Hospitals providing extra support to staff to deal with the impact of coronavirus crisis on mental health

By Nitya Rajan

Her smile is as bright as the yellow badge bearing her name but it belies the heavy toll Covid-19 has demanded from her.

Natasha Salmon, a respiratory nurse at the University Hospitals Birmingham NHS Foundation Trust, works with a team who were among the first in the hospital to treat coronavirus cases.

"Obviously Covid is a respiratory virus, so very early on we were getting the Covid patients prior to the rest of the hospital because we had respiratory experience,'" she told ITV News.

Despite their wealth of medical knowledge nothing prepared the staff for the rate at which lives were being taken.

"It's emotionally taxing because obviously these staff watch the news, they see what's going on in the world beyond nursing. We're not nurses all the time, we're normal people as well," she said.

As a ward manager, Ms Salmon oversees a team of nurses and has found the pandemic presenting her staff with a different dilemma outside the scope of medicine.

"I find that they will have family members who are concerned...obviously the family know that they work on the respiratory ward, so they know they're looking after these patients that they're watching on the news and the news is telling them how dangerous this virus is...so they're dealing with family conflicts of coming to work and making the decision to come to work."

Another concern for staff is the increasing levels of end of life care they're having to provide for patients who can't say goodbye to families in person.

End of Life Clinical Nurse Specialist Fiona Dakin

End of Life Clinical Nurse Specialist Fiona Dakin told ITV News: "We're used to dealing with patients who die but over the last few weeks the numbers...it's more than what we'd normally be dealing with. Those conversations that would normally be had over several days are having to be made almost immediately."

The physical and mental demands of being a frontline NHS staff worker haven't gone unnoticed by military veterans.

Carol Betteridge, a retired navy nurse who served in Afghanistan, believes there are 'parallels' between the wars fought overseas and the current battle unfolding in UK hospital wards.

Help for Heroes have published self-care guidance for NHS staff, drawing on experiences from retired members of the armed forces.

"Anybody in the armed forces will tell you 'no two battles are the same' and this is a really unprecedented time with huge numbers of casualties but there definitely are some parallels," she told ITV News.

"The NHS staff are leaving their families, they're donning a uniform, they're going into an unpredictable environment against an invisible enemy and that takes a lot of courage and a lot of strength."
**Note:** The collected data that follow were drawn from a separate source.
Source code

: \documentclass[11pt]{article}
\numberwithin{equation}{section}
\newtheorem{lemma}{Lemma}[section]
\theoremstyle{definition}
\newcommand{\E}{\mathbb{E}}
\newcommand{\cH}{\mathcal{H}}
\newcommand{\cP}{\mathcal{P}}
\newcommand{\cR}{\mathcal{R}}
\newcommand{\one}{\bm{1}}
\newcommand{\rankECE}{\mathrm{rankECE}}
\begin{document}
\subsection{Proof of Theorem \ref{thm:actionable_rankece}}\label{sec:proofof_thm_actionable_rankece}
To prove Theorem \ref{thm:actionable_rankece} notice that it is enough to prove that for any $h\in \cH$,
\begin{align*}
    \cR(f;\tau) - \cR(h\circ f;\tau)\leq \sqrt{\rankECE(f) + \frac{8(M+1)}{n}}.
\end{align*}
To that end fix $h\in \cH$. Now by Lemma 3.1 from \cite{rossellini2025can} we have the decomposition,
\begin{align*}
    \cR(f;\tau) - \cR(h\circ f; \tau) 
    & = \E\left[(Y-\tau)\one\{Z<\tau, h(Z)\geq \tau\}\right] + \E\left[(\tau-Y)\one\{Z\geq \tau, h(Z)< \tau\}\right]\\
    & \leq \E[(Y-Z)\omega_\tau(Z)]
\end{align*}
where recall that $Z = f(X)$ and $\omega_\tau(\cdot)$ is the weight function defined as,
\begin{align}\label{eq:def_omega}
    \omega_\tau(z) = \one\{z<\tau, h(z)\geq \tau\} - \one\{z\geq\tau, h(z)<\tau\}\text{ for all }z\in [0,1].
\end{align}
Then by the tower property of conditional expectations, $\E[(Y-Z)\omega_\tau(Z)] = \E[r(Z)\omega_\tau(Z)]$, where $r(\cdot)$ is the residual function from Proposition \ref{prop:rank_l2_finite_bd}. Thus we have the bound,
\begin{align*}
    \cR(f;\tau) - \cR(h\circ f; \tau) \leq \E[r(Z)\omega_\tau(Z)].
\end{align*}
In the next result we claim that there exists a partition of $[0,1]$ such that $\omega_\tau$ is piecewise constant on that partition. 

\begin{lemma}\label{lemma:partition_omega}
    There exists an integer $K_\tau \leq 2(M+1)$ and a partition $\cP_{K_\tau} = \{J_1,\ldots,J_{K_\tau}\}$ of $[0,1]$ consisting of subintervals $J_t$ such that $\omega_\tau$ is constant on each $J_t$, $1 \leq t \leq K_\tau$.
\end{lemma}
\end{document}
Concerns have been raised about the long term effect this pandemic will have on the mental health of NHS staff.

In an attempt to provide short-term support, hospitals have called on their chaplains.

Reverend Jackie Gayle works at University Hospitals Birmingham NHS Foundation Trust and says the changes in stress levels can at times be visible. Her conversations with healthcare workers have little to do with presence or absence of faith.

Reverend Jackie Gayle is among a number of chaplains, hospitals have called on to help shoulder the mental health burden Covid-19 may have on staff.

"I ask them to express or explain to me what is it that they're feeling, what is that they're trying to articulate, what feelings come to mind when you're saying 'it's one to many.'"

Asked how she's coping with being the shoulder people lean on, she said: "It's just about knowing your purpose."

"Obviously my faith has a lot to do with it, I take everything to God in prayer in the morning."

Quiet rooms or so-called wobble rooms have also been put in place around hospitals. The space exists for staff who need to press pause during their shifts.

A quiet room where staff can press pause

Measuring the effect Covid-19 will have on the mental health of NHS staff, will take time.

For now, many are attempting to cope with a very human response to their heroic work.